Inclusion Criteria:
* Cardiogenic shock of less than 24 hours duration.
* Left ventricular ejection fraction \< 45% and \> 15%, as determined by echocardiography on the day of inclusion.
* No more than mild right ventricular dysfunction, as determined by echocardiography on the day of inclusion.
* Signed informed consent.
Exclusion Criteria:
* Other causes of shock: hypovolemia, sepsis (any active systemic infection including acute myocarditis), pulmonary embolism or anaphylaxis.
* Patient with oxygen saturation \< 90% (pulse oximeter/arterial) at the planned time of device placement (uncorrected by oxygen supplementation or intubation).
* Sustained VT (at the time of the enrollment).
* Significant right heart failure/right ventricular dysfunction.

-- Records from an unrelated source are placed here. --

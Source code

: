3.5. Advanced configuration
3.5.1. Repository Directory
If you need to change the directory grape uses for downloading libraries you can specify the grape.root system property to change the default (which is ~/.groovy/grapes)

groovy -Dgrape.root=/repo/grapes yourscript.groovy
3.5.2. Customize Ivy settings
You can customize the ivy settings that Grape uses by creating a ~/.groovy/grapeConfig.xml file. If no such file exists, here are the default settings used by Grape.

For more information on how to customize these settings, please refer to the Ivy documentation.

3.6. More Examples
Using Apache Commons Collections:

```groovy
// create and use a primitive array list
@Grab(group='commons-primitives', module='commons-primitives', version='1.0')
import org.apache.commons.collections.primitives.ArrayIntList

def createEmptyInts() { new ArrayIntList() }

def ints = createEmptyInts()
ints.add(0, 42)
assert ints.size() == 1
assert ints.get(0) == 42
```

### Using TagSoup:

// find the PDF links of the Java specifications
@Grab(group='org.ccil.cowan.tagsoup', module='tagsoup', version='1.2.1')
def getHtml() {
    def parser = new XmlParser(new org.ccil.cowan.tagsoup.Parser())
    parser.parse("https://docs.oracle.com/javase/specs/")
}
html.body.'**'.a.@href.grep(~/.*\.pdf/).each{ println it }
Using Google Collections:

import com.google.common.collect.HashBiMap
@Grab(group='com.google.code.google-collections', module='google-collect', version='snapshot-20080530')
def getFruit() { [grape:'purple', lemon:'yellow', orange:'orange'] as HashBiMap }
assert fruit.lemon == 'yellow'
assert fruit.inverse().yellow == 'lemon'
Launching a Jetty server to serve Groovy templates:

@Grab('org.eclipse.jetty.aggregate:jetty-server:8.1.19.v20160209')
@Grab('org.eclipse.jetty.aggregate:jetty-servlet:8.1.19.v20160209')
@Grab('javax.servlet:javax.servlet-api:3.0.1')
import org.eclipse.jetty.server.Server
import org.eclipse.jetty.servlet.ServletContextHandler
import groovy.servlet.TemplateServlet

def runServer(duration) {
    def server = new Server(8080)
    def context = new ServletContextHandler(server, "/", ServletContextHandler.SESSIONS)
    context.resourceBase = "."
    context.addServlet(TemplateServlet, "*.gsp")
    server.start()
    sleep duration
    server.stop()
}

* Awake patient who is unable to remain in a stable recumbent position due to restlessness or lack of cooperation for other reasons.
* Hypertrophic obstructive cardiomyopathy.

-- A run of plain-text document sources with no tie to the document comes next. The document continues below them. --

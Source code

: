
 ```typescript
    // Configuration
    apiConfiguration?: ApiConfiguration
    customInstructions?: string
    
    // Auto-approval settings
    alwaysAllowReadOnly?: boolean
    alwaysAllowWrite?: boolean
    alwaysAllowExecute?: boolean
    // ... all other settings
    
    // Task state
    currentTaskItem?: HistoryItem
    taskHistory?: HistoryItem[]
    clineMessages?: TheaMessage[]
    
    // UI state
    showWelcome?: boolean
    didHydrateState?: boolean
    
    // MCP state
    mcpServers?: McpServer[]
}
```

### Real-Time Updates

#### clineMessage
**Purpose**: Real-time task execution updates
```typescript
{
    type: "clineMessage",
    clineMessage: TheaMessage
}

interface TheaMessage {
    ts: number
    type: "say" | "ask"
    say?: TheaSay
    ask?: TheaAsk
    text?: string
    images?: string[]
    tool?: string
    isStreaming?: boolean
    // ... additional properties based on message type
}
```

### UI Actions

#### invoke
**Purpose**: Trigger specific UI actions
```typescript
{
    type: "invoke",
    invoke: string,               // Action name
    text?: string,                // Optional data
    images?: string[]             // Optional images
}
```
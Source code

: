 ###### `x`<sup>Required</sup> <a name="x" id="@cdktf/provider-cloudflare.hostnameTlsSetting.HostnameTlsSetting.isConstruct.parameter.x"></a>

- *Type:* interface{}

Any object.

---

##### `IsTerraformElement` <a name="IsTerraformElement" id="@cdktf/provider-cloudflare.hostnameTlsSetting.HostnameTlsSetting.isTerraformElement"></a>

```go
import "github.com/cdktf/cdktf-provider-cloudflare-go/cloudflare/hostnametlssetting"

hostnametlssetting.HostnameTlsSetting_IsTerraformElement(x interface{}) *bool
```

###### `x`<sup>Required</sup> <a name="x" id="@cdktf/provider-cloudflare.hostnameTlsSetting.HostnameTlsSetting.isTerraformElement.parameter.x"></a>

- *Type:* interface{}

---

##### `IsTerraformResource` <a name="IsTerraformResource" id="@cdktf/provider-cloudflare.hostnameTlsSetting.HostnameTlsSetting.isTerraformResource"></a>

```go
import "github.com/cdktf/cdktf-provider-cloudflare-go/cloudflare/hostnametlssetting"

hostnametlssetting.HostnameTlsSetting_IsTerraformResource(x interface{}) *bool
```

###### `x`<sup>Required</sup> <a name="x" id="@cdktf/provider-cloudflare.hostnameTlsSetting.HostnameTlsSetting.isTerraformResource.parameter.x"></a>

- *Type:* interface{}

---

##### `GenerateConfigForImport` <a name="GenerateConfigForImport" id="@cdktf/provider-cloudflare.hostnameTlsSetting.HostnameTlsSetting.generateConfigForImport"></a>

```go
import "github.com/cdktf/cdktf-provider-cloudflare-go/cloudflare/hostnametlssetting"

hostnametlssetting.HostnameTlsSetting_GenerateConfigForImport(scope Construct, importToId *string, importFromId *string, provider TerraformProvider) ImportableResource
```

* Left ventricular thrombus.
* Subjects with a placed IABP.
* Mitral and/or aortic valve prothesis, or more than mild native mitral or aortic valve stenosis.
* Aortic valve insufficiency ≥ 2+ (on a 4-grade scale).

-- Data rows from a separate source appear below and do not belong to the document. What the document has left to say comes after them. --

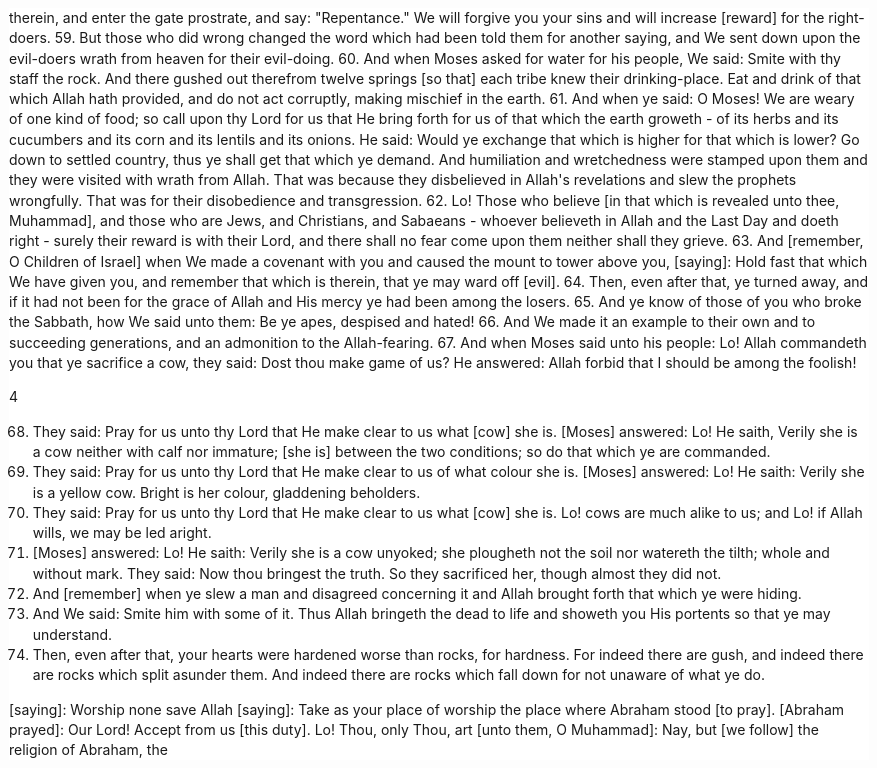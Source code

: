 therein, and enter the gate prostrate, and say: "Repentance." We will forgive
you your sins and will increase [reward] for the right-doers.
59. But those who did wrong changed the word which had been told them for
another saying, and We sent down upon the evil-doers wrath from heaven for their
evil-doing.
60. And when Moses asked for water for his people, We said: Smite with thy staff
the rock. And there gushed out therefrom twelve springs [so that] each tribe
knew their drinking-place. Eat and drink of that which Allah hath provided, and
do not act corruptly, making mischief in the earth.
61. And when ye said: O Moses! We are weary of one kind of food; so call upon
thy Lord for us that He bring forth for us of that which the earth groweth - of
its herbs and its cucumbers and its corn and its lentils and its onions. He
said: Would ye exchange that which is higher for that which is lower? Go down to
settled country, thus ye shall get that which ye demand. And humiliation and
wretchedness were stamped upon them and they were visited with wrath from Allah.
That was because they disbelieved in Allah's revelations and slew the prophets
wrongfully. That was for their disobedience and transgression.
62. Lo! Those who believe [in that which is revealed unto thee, Muhammad], and
those who are Jews, and Christians, and Sabaeans - whoever believeth in Allah
and the Last Day and doeth right - surely their reward is with their Lord, and
there shall no fear come upon them neither shall they grieve.
63. And [remember, O Children of Israel] when We made a covenant with you and
caused the mount to tower above you, [saying]: Hold fast that which We have
given you, and remember that which is therein, that ye may ward off [evil].
64. Then, even after that, ye turned away, and if it had not been for the grace
of Allah and His mercy ye had been among the losers.
65. And ye know of those of you who broke the Sabbath, how We said unto them: Be
ye apes, despised and hated!
66. And We made it an example to their own and to succeeding generations, and an
admonition to the Allah-fearing.
67. And when Moses said unto his people: Lo! Allah commandeth you that ye
sacrifice a cow, they said: Dost thou make game of us? He answered: Allah forbid
that I should be among the foolish!

4

68. They said: Pray for us unto thy Lord that He make clear to us what [cow] she
is. [Moses] answered: Lo! He saith, Verily she is a cow neither with calf nor
immature; [she is] between the two conditions; so do that which ye are
commanded.
69. They said: Pray for us unto thy Lord that He make clear to us of what colour
she is. [Moses] answered: Lo! He saith: Verily she is a yellow cow. Bright is
her colour, gladdening beholders.
70. They said: Pray for us unto thy Lord that He make clear to us what [cow] she
is. Lo! cows are much alike to us; and Lo! if Allah wills, we may be led aright.
71. [Moses] answered: Lo! He saith: Verily she is a cow unyoked; she plougheth
not the soil nor watereth the tilth; whole and without mark. They said: Now thou
bringest the truth. So they sacrificed her, though almost they did not.
72. And [remember] when ye slew a man and disagreed concerning it and Allah
brought forth that which ye were hiding.
73. And We said: Smite him with some of it. Thus Allah bringeth the dead to life
and showeth you His portents so that ye may understand.
74. Then, even after that, your hearts were hardened
worse than rocks, for hardness. For indeed there are
gush, and indeed there are rocks which split asunder
them. And indeed there are rocks which fall down for
not unaware of what ye do.


[saying]: Worship none save Allah
[saying]: Take as your place of worship the place where Abraham stood [to pray].
[Abraham prayed]: Our Lord! Accept from us [this duty]. Lo! Thou, only Thou, art
[unto them, O Muhammad]: Nay, but [we follow] the religion of Abraham, the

* Mechanical complication of myocardial infarction (e.g., ventricular septal rupture, papillary muscle rupture) or evidence of uncorrected Ventricular Septal Defect or Atrial Septal Defect (VSD/ASD).
* Brain damage (e.g., anoxic) or suspected brain damage.
* Stroke or transient ischemic attack within the past 3 months.
* Uncorrectable abnormal coagulation parameters (defined as platelet count \< 100,000 or INR \> 2.0 or fibrinogen \< 1.5 g/L) or active uncontrolled bleeding.
* Allergy, sensitivity or intolerance to heparin, aspirin, Adenosine Diphosphate (ADP) receptor blockers, or contrast media, including known heparin-induced thrombocytopenia.
* Known allergy, sensitivity or intolerance to nickel.
* Known or suspected severe lung disease.
* Evidence of any vascular disease that would preclude placement of the device (e.g., severely calcified and stenosed ilio-femoral vessels).
* Aortic pathology, such as aortic aneurysms, extreme tortuosity, or calcifications that could pose an undue additional risk to the placement of a pLVAD device.
* Any known or suspected disorder causing fragility of blood cells or hemolysis.
* Subject participation in another investigational drug or device trial (post-market registries may be approved by Magenta Medical).
* Life expectancy \< 1 year due to comorbidities.